[Given data — start]

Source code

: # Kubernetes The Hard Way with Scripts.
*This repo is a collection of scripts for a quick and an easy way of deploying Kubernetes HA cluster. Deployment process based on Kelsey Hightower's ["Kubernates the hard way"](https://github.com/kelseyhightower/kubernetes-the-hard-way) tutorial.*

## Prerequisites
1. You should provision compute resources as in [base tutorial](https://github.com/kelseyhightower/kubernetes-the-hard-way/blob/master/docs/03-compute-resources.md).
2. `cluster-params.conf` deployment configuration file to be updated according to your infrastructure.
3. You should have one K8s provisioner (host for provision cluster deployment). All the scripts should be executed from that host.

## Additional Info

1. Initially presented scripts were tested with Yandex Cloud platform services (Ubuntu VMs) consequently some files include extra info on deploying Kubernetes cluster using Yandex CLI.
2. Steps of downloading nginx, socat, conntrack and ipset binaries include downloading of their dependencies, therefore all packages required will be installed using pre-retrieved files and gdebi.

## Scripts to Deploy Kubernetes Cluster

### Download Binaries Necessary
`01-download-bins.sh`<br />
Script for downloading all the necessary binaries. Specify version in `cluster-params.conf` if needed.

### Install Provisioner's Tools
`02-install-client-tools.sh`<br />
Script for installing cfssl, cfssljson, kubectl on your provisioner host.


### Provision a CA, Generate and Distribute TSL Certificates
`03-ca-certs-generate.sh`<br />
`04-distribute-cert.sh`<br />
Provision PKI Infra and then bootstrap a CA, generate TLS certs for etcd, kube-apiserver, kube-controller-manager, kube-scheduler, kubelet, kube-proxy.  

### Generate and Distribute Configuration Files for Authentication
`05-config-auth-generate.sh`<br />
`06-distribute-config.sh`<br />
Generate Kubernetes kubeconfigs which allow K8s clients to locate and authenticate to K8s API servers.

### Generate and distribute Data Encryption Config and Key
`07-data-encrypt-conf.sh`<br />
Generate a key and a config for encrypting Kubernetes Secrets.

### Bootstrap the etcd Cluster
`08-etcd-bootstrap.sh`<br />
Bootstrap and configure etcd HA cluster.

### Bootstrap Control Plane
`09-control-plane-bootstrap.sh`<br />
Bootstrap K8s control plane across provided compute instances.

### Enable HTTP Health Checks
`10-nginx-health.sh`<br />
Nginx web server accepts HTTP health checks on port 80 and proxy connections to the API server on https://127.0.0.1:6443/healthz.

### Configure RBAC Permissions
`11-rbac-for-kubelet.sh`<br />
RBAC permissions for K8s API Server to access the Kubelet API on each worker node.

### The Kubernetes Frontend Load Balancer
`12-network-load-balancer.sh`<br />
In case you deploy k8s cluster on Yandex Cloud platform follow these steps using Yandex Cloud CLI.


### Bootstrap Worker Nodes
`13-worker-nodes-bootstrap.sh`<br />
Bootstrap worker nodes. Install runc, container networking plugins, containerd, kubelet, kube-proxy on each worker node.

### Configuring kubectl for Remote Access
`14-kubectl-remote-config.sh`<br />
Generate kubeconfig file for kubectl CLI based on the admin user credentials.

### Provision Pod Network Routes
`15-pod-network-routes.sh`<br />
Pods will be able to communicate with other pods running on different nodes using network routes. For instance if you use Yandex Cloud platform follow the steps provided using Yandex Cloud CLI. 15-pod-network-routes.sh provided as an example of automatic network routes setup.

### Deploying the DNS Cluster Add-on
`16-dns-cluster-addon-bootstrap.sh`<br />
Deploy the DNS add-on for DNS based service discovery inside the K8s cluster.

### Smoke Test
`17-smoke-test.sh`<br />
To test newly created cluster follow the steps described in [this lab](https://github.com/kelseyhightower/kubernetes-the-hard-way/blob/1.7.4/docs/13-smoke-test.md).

[Given data — finish]
[Given data — start]

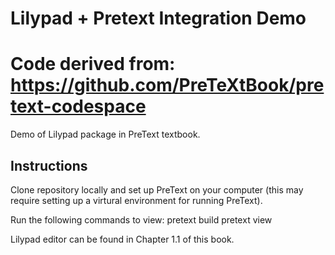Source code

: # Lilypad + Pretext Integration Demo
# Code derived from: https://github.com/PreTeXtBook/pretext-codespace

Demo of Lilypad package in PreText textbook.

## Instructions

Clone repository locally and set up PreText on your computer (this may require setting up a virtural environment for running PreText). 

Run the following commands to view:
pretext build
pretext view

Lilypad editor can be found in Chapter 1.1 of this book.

[Given data — finish]

▸ Exercise aim
Begin at the line above that has "### Smoke Test" and stop after the line that has "To test newly", copying each line exactly and adding nothing else.

▸ Completed exercise
### Smoke Test
`17-smoke-test.sh`<br />
To test newly created cluster follow the steps described in [this lab](https://github.com/kelseyhightower/kubernetes-the-hard-way/blob/1.7.4/docs/13-smoke-test.md).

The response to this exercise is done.